Standpunkt

Jetzt entscheide ich. Punkt.

Nein, es ist nicht der Traum von segregierenden Betreuungsstrukturen, die ihren Bewohner*innen die Freiheit zurückgeben, indem sie sie in ihren persönlichen Lebensentwürfen begleiten. Es ist auch kein Traum, wie von Zauberhand die Heimunterbringung zu beenden, wie das die UNO-BRK ausdrücklich fordert. «Jetzt entscheide ich.» ist ganz einfach der Slogan der Kampagne für den Assistenzbeitrag. Sie liegt schon 20 Jahre zurück.
Raphaël de Riedmatten
Geschäftsleiter Agile
05.07.23
Raphaël de Riedmatten, Geschäftsleiter Agile
«Gut gemeinte Absichtserklärungen und Programme ohne konkrete Aktionspläne reichen nicht mehr aus.»

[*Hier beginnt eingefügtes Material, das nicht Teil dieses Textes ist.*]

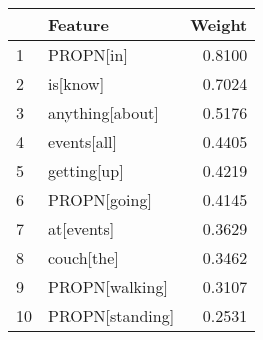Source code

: \begin{tabular}{llr}
\toprule
{} &          Feature &  Weight \\
\midrule
1  &        PROPN[in] &  0.8100 \\
2  &         is[know] &  0.7024 \\
3  &  anything[about] &  0.5176 \\
4  &      events[all] &  0.4405 \\
5  &      getting[up] &  0.4219 \\
6  &     PROPN[going] &  0.4145 \\
7  &       at[events] &  0.3629 \\
8  &       couch[the] &  0.3462 \\
9  &   PROPN[walking] &  0.3107 \\
10 &  PROPN[standing] &  0.2531 \\
\bottomrule
\end{tabular}
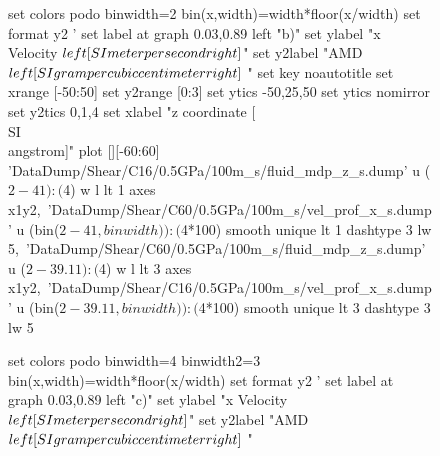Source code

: \documentclass[5p]{elsarticle}
\begin{document}
\begin{figure}[htp]
\begin{center}
\begin{gnuplot}[terminal=epslatex, terminaloptions={size \SERFigwidth cm, \SERFigheight cm color solid}]
			set colors podo
			binwidth=2
			bin(x,width)=width*floor(x/width)
			set format y2 '%
			set label at graph 0.03,0.89 left "b)"
			set ylabel "x Velocity $\\left[ \\SI{}{\\meter\\per\\second} \\right]$"
			set y2label "AMD $\\left[ \\SI{}{\\gram\\per\\cubic\\centi\\meter} \\right]$ "
			set key noautotitle
			set xrange [-50:50]
			set y2range [0:3]
			set ytics  -50,25,50
			set ytics nomirror
			set y2tics 0,1,4
			set xlabel "z coordinate [\\SI{}{\\angstrom}]"  
			plot  	[][-60:60]  'DataDump/Shear/C16/0.5GPa/100m_s/fluid_mdp_z_s.dump' u ($2-41):($4) w l  lt 1 axes x1y2,\
				              'DataDump/Shear/C60/0.5GPa/100m_s/vel_prof_x_s.dump'  u (bin($2-41,binwidth)):($4*100) smooth unique lt 1 dashtype 3  lw 5,\
                             		    'DataDump/Shear/C60/0.5GPa/100m_s/fluid_mdp_z_s.dump' u ($2-39.11):($4) w l  lt 3  axes x1y2,\
				              'DataDump/Shear/C16/0.5GPa/100m_s/vel_prof_x_s.dump'  u (bin($2-39.11,binwidth)):($4*100) smooth unique lt 3 dashtype 3  lw 5
		\end{gnuplot}
		\begin{gnuplot}[terminal=epslatex, terminaloptions={size \SERFigwidth cm, \SERFigheight cm color solid}]
			set colors podo
			binwidth=4
			binwidth2=3
			bin(x,width)=width*floor(x/width)
			set format y2 '%
			set label at graph 0.03,0.89 left "c)"
			set ylabel "x Velocity $\\left[ \\SI{}{\\meter\\per\\second} \\right]$"
			set y2label "AMD $\\left[ \\SI{}{\\gram\\per\\cubic\\centi\\meter} \\right]$ "

\end{gnuplot}
\end{center}
\end{figure}
\end{document}
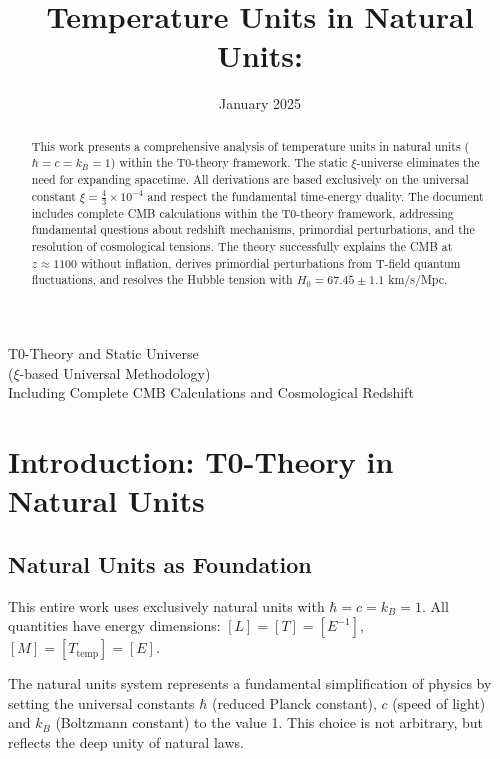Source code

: \documentclass[12pt,a4paper]{report}
\author{}
\date{January 2025}
\begin{document}
\hfuzz=200pt
\allowdisplaybreaks

\title{Temperature Units in Natural Units: \\}
\maketitle
		T0-Theory and Static Universe \\
		($\xi$-based Universal Methodology)\\
		 Including Complete CMB Calculations and Cosmological Redshift

	\begin{abstract}
		This work presents a comprehensive analysis of temperature units in natural units ($\hbar = c = k_B = 1$) within the T0-theory framework. The static $\xi$-universe eliminates the need for expanding spacetime. All derivations are based exclusively on the universal constant $\xi = \frac{4}{3} \times 10^{-4}$ and respect the fundamental time-energy duality. The document includes complete CMB calculations within the T0-theory framework, addressing fundamental questions about redshift mechanisms, primordial perturbations, and the resolution of cosmological tensions. The theory successfully explains the CMB at $z \approx 1100$ without inflation, derives primordial perturbations from T-field quantum fluctuations, and resolves the Hubble tension with $H_0 = 67.45 \pm 1.1$ km/s/Mpc.
	\end{abstract}
	
	\tableofcontents

	\section{Introduction: T0-Theory in Natural Units}
	
	\subsection{Natural Units as Foundation}
	
	\begin{important}
		This entire work uses exclusively natural units with $\hbar = c = k_B = 1$. All quantities have energy dimensions: $[L] = [T] = [E^{-1}]$, $[M] = [T_{\text{temp}}] = [E]$.
	\end{important}
	
	The natural units system represents a fundamental simplification of physics by setting the universal constants $\hbar$ (reduced Planck constant), $c$ (speed of light) and $k_B$ (Boltzmann constant) to the value 1. This choice is not arbitrary, but reflects the deep unity of natural laws.
	
\end{document}
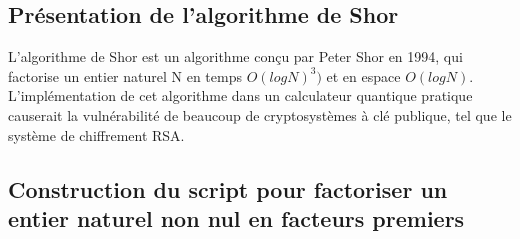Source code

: \documentclass[12pt]{article}
\begin{document}
\subsection{Présentation de l'algorithme de Shor}
L'algorithme de Shor est un algorithme conçu par Peter Shor en 1994, qui factorise un entier naturel N en temps $O(log N)^3)$ et en espace $O(log N)$.
L'implémentation de cet algorithme dans un calculateur quantique pratique causerait la vulnérabilité de beaucoup de cryptosystèmes à clé publique, tel que le système de chiffrement RSA.

\subsection{Construction du script pour factoriser un entier naturel non nul en facteurs premiers}
\end{document}
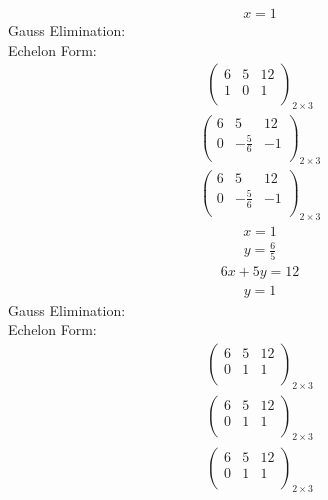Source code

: \documentclass{article}
\begin{document}
\begin{align*}
x=1\end{align*}
Gauss Elimination:\\
Echelon Form:\\
\begin{align*}
\left(
\begin{array}{cc|c}
6 & 5 & 12\\
1 & 0 & 1\\
\end{array}
\right)_{2\times 3}
\end{align*}
\begin{align*}
\left(
\begin{array}{cc|c}
6 & 5 & 12\\
0 & -\frac{5}{6} & -1\\
\end{array}
\right)_{2\times 3}
\end{align*}
\begin{align*}
\left(
\begin{array}{cc|c}
6 & 5 & 12\\
0 & -\frac{5}{6} & -1\\
\end{array}
\right)_{2\times 3}
\end{align*}
\begin{align*}
x=1\end{align*}
\begin{align*}
y=\frac{6}{5}\end{align*}
\begin{align*}
6x + 5y=12\end{align*}
\begin{align*}
y=1\end{align*}
Gauss Elimination:\\
Echelon Form:\\
\begin{align*}
\left(
\begin{array}{cc|c}
6 & 5 & 12\\
0 & 1 & 1\\
\end{array}
\right)_{2\times 3}
\end{align*}
\begin{align*}
\left(
\begin{array}{cc|c}
6 & 5 & 12\\
0 & 1 & 1\\
\end{array}
\right)_{2\times 3}
\end{align*}
\begin{align*}
\left(
\begin{array}{cc|c}
6 & 5 & 12\\
0 & 1 & 1\\
\end{array}
\right)_{2\times 3}
\end{align*}
\end{document}

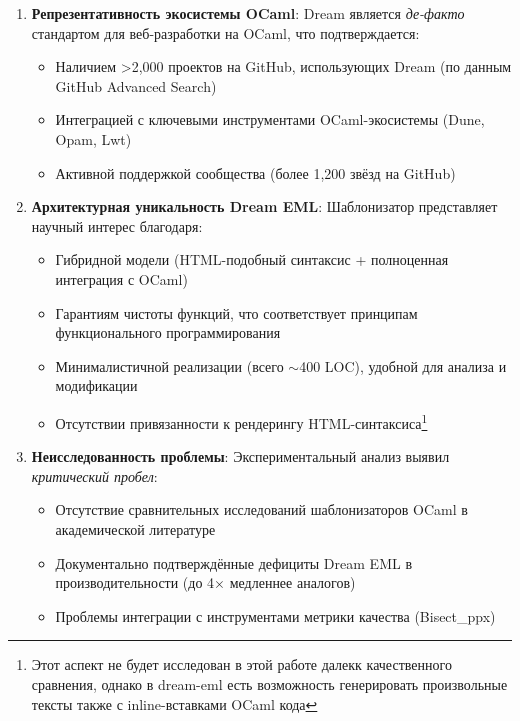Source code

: \begin{enumerate}
    \item \textbf{Репрезентативность экосистемы OCaml}:
          Dream является \textit{де-факто} стандартом для веб-разработки на OCaml, что подтверждается:
          \begin{itemize}
              \item Наличием >2,000 проектов на GitHub, использующих Dream (по данным GitHub Advanced Search)
              \item Интеграцией с ключевыми инструментами OCaml-экосистемы (Dune, Opam, Lwt)
              \item Активной поддержкой сообщества (более 1,200 звёзд на GitHub)
          \end{itemize}

    \item \textbf{Архитектурная уникальность Dream EML}:
          Шаблонизатор представляет научный интерес благодаря:
          \begin{itemize}
              \item Гибридной модели (HTML-подобный синтаксис + полноценная интеграция с OCaml)
              \item Гарантиям чистоты функций, что соответствует принципам функционального программирования
              \item Минималистичной реализации (всего $\sim$400 LOC), удобной для анализа и модификации
              \item Отсутствии привязанности к рендерингу HTML-синтаксиса\footnote{Этот аспект не будет исследован в этой работе далекк качественного сравнения, однако в dream-eml есть возможность генерировать произвольные тексты также с inline-вставками OCaml кода}
          \end{itemize}

    \item \textbf{Неисследованность проблемы}:
          Экспериментальный анализ выявил \textit{критический пробел}:
          \begin{itemize}
              \item Отсутствие сравнительных исследований шаблонизаторов OCaml в академической литературе
              \item Документально подтверждённые дефициты Dream EML в производительности (до 4$\times$ медленнее аналогов)
              \item Проблемы интеграции с инструментами метрики качества (Bisect\_ppx)
          \end{itemize}


\end{enumerate}

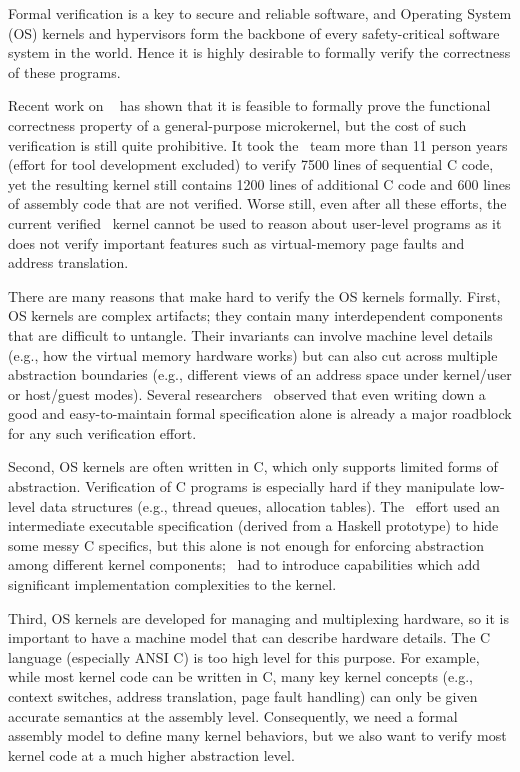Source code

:Formal verification is a key to secure and reliable software, and  Operating System (OS) kernels and hypervisors form the backbone of every safety-critical software system in the world. 
Hence it is highly desirable to formally verify the correctness of these programs.

Recent work on \selfour~\cite{klein2009sel4,klein14} has shown that it is feasible to formally prove the functional correctness property of a general-purpose microkernel, but the cost of such verification is still quite prohibitive. 
It took the \selfour\ team more than 11 person years (effort for tool development excluded) to verify 7500 lines of sequential C code, yet the resulting kernel still contains 1200 lines of additional C code and 600 lines of assembly code that are not verified. 
Worse still, even after all these efforts, the current verified \selfour\ kernel cannot be used to reason about user-level programs as it does not verify important features such as virtual-memory page faults and address translation.

There are many reasons that make hard to verify the OS kernels formally.
First, OS kernels are complex artifacts; they contain many interdependent components that are difficult to untangle.
Their invariants can involve machine level details (e.g., how the virtual memory hardware works) but can also cut across multiple abstraction boundaries (e.g., different views of an address space under kernel/user or host/guest modes).
Several researchers~\cite{baumann12,vaynberg12} observed that even writing down a good and easy-to-maintain formal specification alone is already a major roadblock for any such verification effort.

Second, OS kernels are often written in C, which only supports limited forms of abstraction.  Verification of C programs is especially hard if they manipulate low-level data structures (e.g., thread queues, allocation tables).  
The \selfour\ effort used an intermediate executable specification (derived from a Haskell prototype) to hide some messy C specifics, but this alone is not enough for enforcing abstraction among different kernel components; \selfour\ had to introduce capabilities which add significant implementation complexities to the kernel.

Third, OS kernels are developed for managing and multiplexing hardware, so it is important to have a machine model that can describe hardware details.
The C language (especially ANSI C) is too high level for this purpose. For example, while most kernel code can be written in C, many key kernel concepts (e.g., context switches, address translation, page fault handling) can only be given accurate semantics at the assembly level. Consequently, we need a formal assembly model to define many kernel behaviors, but we also want to verify most kernel code at a much higher abstraction level.

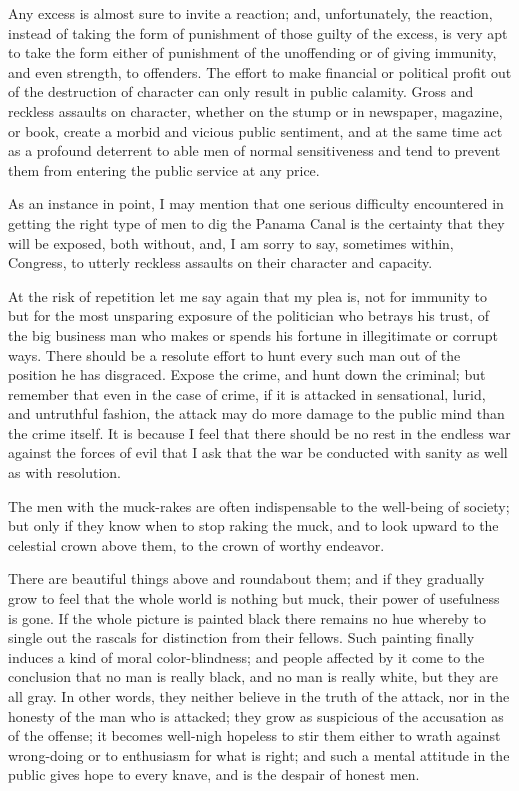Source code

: \documentclass[a4paper]{amsbook}
\begin{document}
Any excess is almost sure to invite a reaction; and, unfortunately, the reaction, instead of taking the form of punishment of those guilty of the excess, is very apt to take the form either of punishment of the unoffending or of giving immunity, and even strength, to offenders. The effort to make financial or political profit out of the destruction of character can only result in public calamity. Gross and reckless assaults on character, whether on the stump or in newspaper, magazine, or book, create a morbid and vicious public sentiment, and at the same time act as a profound deterrent to able men of normal sensitiveness and tend to prevent them from entering the public service at any price.

As an instance in point, I may mention that one serious difficulty encountered in getting the right type of men to dig the Panama Canal is the certainty that they will be exposed, both without, and, I am sorry to say, sometimes within, Congress, to utterly reckless assaults on their character and capacity.

At the risk of repetition let me say again that my plea is, not for immunity to but for the most unsparing exposure of the politician who betrays his trust, of the big business man who makes or spends his fortune in illegitimate or corrupt ways. There should be a resolute effort to hunt every such man out of the position he has disgraced. Expose the crime, and hunt down the criminal; but remember that even in the case of crime, if it is attacked in sensational, lurid, and untruthful fashion, the attack may do more damage to the public mind than the crime itself. It is because I feel that there should be no rest in the endless war against the forces of evil that I ask that the war be conducted with sanity as well as with resolution.

The men with the muck-rakes are often indispensable to the well-being of society; but only if they know when to stop raking the muck, and to look upward to the celestial crown above them, to the crown of worthy endeavor.

There are beautiful things above and roundabout them; and if they gradually grow to feel that the whole world is nothing but muck, their power of usefulness is gone. If the whole picture is painted black there remains no hue whereby to single out the rascals for distinction from their fellows. Such painting finally induces a kind of moral color-blindness; and people affected by it come to the conclusion that no man is really black, and no man is really white, but they are all gray. In other words, they neither believe in the truth of the attack, nor in the honesty of the man who is attacked; they grow as suspicious of the accusation as of the offense; it becomes well-nigh hopeless to stir them either to wrath against wrong-doing or to enthusiasm for what is right; and such a mental attitude in the public gives hope to every knave, and is the despair of honest men.
\end{document}
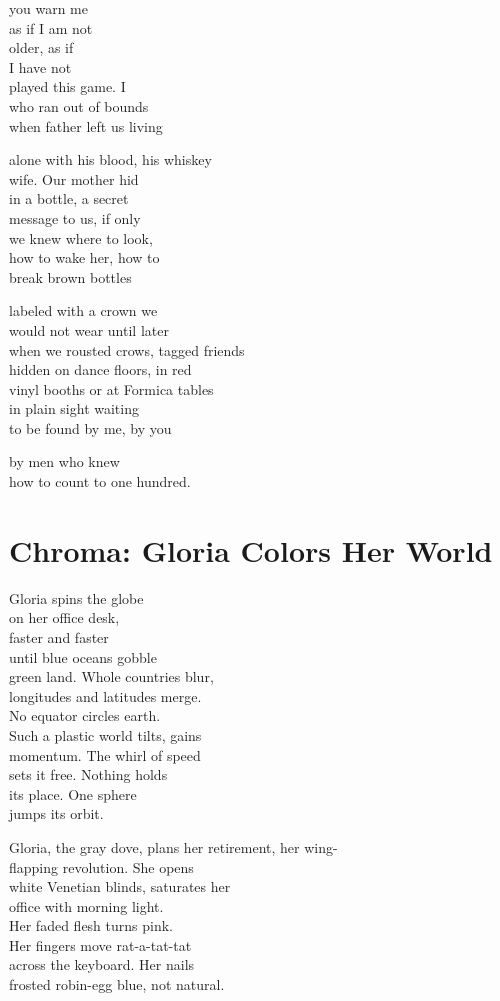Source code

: \documentclass[twoside,10pt]{book}
\begin{document}
you warn me\\
as if I am not\\
older, as if\\
I have not\\
played this game. I\\
who ran out of bounds\\
when father left us living

alone with his blood, his whiskey\\
wife. Our mother hid\\
in a bottle, a secret\\
message to us, if only\\
we knew where to look,\\
how to wake her, how to\\
break brown bottles

labeled with a crown we\\
would not wear until later\\
when we rousted crows, tagged friends\\
hidden on dance floors, in red\\
vinyl booths or at Formica tables\\
in plain sight waiting\\
to be found by me, by you

by men who knew\\
how to count to one hundred.


\clearpage
\section{Chroma: Gloria Colors Her World}

Gloria spins the globe\\
on her office desk,\\
faster and faster\\
until blue oceans gobble\\
green land. Whole countries blur,\\
longitudes and latitudes merge.\\
No equator circles earth.\\
Such a plastic world tilts, gains\\
momentum. The whirl of speed\\
sets it free. Nothing holds\\
its place. One sphere\\
jumps its orbit.

Gloria, the gray dove, plans her retirement, her wing-\\
flapping revolution. She opens\\
white Venetian blinds, saturates her\\
office with morning light.\\
Her faded flesh turns pink.\\
Her fingers move rat-a-tat-tat\\
across the keyboard. Her nails\\
frosted robin-egg blue, not natural.
\end{document}
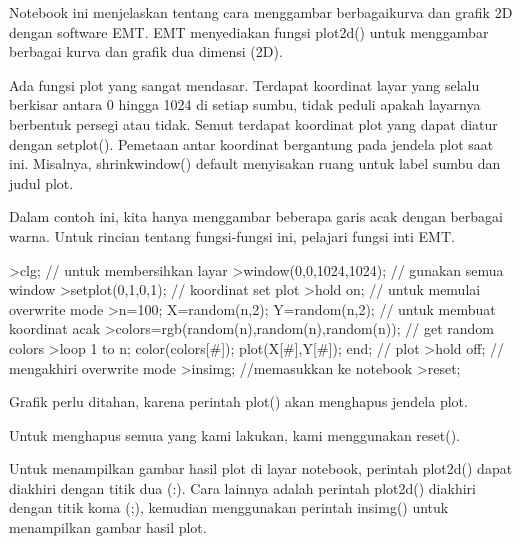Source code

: \documentclass[a4paper,10pt]{article}
\begin{document}
\begin{eulernotebook}
\begin{eulercomment}
\begin{eulercomment}
\begin{eulercomment}
\begin{eulercomment}
\begin{eulercomment}
\begin{eulercomment}
\begin{eulercomment}
\begin{eulercomment}
\begin{eulercomment}
\begin{eulercomment}
\begin{eulercomment}
Notebook ini menjelaskan tentang cara menggambar berbagaikurva dan
grafik 2D dengan software EMT. EMT menyediakan fungsi plot2d() untuk
menggambar berbagai kurva dan grafik dua dimensi (2D).\\
\end{eulercomment}
\begin{eulercomment}
Ada fungsi plot yang sangat mendasar. Terdapat koordinat layar yang
selalu berkisar antara 0 hingga 1024 di setiap sumbu, tidak peduli
apakah layarnya berbentuk persegi atau tidak. Semut terdapat koordinat
plot yang dapat diatur dengan setplot(). Pemetaan antar koordinat
bergantung pada jendela plot saat ini. Misalnya, shrinkwindow()
default menyisakan ruang untuk label sumbu dan judul plot.

Dalam contoh ini, kita hanya menggambar beberapa garis acak dengan
berbagai warna. Untuk rincian tentang fungsi-fungsi ini, pelajari
fungsi inti EMT.
\end{eulercomment}
\begin{eulerprompt}
>clg; // untuk membersihkan layar
>window(0,0,1024,1024); // gunakan semua window
>setplot(0,1,0,1); // koordinat set plot
>hold on; // untuk memulai overwrite mode
>n=100; X=random(n,2); Y=random(n,2);  // untuk membuat koordinat acak
>colors=rgb(random(n),random(n),random(n)); // get random colors
>loop 1 to n; color(colors[#]); plot(X[#],Y[#]); end; // plot
>hold off; // mengakhiri overwrite mode
>insimg; //memasukkan ke notebook
>reset;
\end{eulerprompt}
\begin{eulercomment}
Grafik perlu ditahan, karena perintah plot() akan menghapus jendela
plot.

Untuk menghapus semua yang kami lakukan, kami menggunakan reset().

Untuk menampilkan gambar hasil plot di layar notebook, perintah
plot2d() dapat diakhiri dengan titik dua (:). Cara lainnya adalah
perintah plot2d() diakhiri dengan titik koma (;), kemudian menggunakan
perintah insimg() untuk menampilkan gambar hasil plot.


\end{eulercomment}
\end{eulercomment}
\end{eulercomment}
\end{eulercomment}
\end{eulercomment}
\end{eulercomment}
\end{eulercomment}
\end{eulercomment}
\end{eulercomment}
\end{eulercomment}
\end{eulercomment}
\end{eulernotebook}
\end{document}
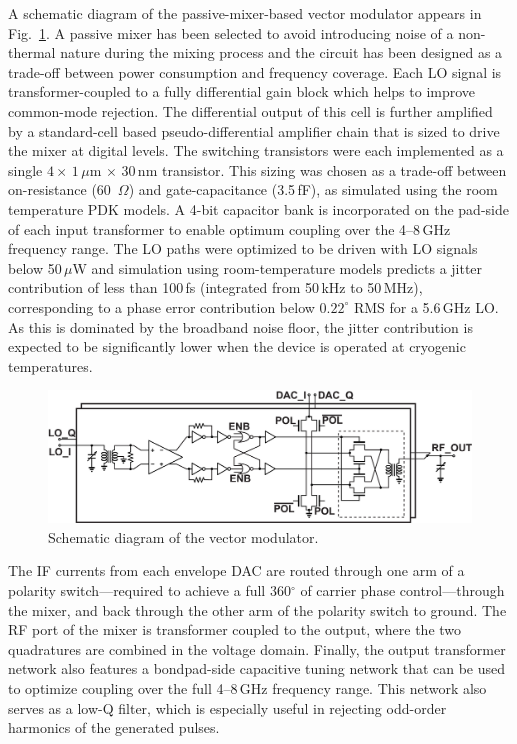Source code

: \documentclass[journal]{IEEEtran}
\newcommand{\CR}[1]{{\color{black}#1}}
\begin{document}
A schematic diagram of the passive-mixer-based vector modulator appears in Fig.~\ref{vectormod}. A passive mixer has been selected to avoid introducing noise of a non-thermal nature during the mixing process and the circuit has been designed as a trade-off between power consumption and \CR{frequency coverage}. Each LO signal is transformer-coupled to a fully differential gain block which helps to improve common-mode rejection.  The differential output of this cell is further amplified by a standard-cell based pseudo-differential amplifier chain that is sized to drive the mixer \CR{at digital levels. The switching transistors were each implemented as a single $4\times\,1\,\mu$m$\,\times\,30\,$nm transistor. This sizing was chosen as a trade-off between on-resistance (60~$\Omega$) and gate-capacitance (3.5\,fF), as simulated using the room temperature PDK models.} \CR{A 4-bit capacitor bank is incorporated on the pad-side of each input transformer to enable optimum coupling over the 4--8\,GHz frequency range.} \CR{The LO paths were optimized to be driven with LO signals below 50\,$\mu$W and  simulation using room-temperature models predicts a jitter contribution of less than 100\,fs (integrated from 50\,kHz to 50\,MHz), corresponding to a phase error contribution below $0.22^\circ$ RMS for a 5.6\,GHz LO. As this is dominated by the broadband noise floor, the jitter contribution is expected to be significantly lower when the device is operated at cryogenic temperatures}. 
\begin{figure}[bt!] 
\includegraphics[width=\columnwidth]{Figures/FIGURE_10}
\caption{Schematic diagram of the vector modulator.}\label{vectormod}
\end{figure}

The IF currents from each envelope DAC are routed through one arm of a polarity switch---required to achieve a full 360$^\circ$ of carrier phase control---through the mixer, and back through the other arm of the polarity switch to ground. The \CR{RF port} of the mixer is transformer coupled to the output, where the two quadratures are combined in the voltage domain. Finally,  \CR{the output transformer network} also features a bondpad-side capacitive tuning network that can be used to optimize coupling over the full 4--8\,GHz frequency range. \CR{This network also serves as a low-Q filter, which is especially useful in rejecting odd-order harmonics of the generated pulses.}
\end{document}

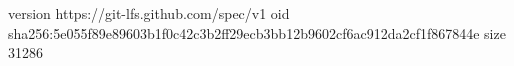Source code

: version https://git-lfs.github.com/spec/v1
oid sha256:5e055f89e89603b1f0c42c3b2ff29ecb3bb12b9602cf6ac912da2cf1f867844e
size 31286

Ich habe eine tiefe Abneigung gegen absondernde institutionelle Betreuungsstrukturen. Für mich verletzen sie die grundlegendsten Freiheiten. Vielleicht, weil mich der Besuch von totalen Einrichtungen in Südosteuropa Anfang der 2000er-Jahre geprägt hat. Vielleicht, weil die Geschichte der Behinderung gepflastert ist mit Ablehnung, Vernachlässigung, Missbrauch, Diskriminierung oder schlichter Eliminierung.

Vor allem aber, weil ich mit Aktivist*innen für ein selbstbestimmtes Leben zu tun hatte, die die Ergebnisse ihrer Bemühungen nie Ernten konnten.

Die freie Wahl des Lebensortes ist ein grundlegendes Menschenrecht, das für Tausende von Bürger*innen mit Behinderungen immer noch nicht respektiert wird.

10-jähriges Bestehen des Assistenzbeitrags

Zur Feier des 10-jährigen Bestehens des Assistenzbeitrags haben Agile und InVIEdual diejenigen geehrt, die sich über all die Jahre hartnäckig für diese entscheidende Verbesserung der Rechte von Menschen mit Behinderungen eingesetzt haben.

Jubiläumsfeier Assistenzbeitrag

Wir haben Aktivist*innen geehrt, die sich über all die Jahre für die Verbesserung der Rechte von Menschen mit Behinderungen eingesetzt haben.

Das macht Agile

Für Agile ist die Weiterentwicklung des Assistenzbeitrags der zentrale nächste Schritt. Gut gemeinte Absichtserklärungen und mehrjährige Programme ohne konkrete Aktionspläne reichen nicht mehr aus. Eine ganze Generation von Aktivist*innen hat das Warten satt.

Deshalb haben wir zusammen mit Partner*innen die «Inklusionsinitiative» lanciert. Sie soll «die rechtliche und tatsächliche Gleichstellung von Menschen mit und ohne Behinderungen in allen Lebensbereichen» sicherstellen.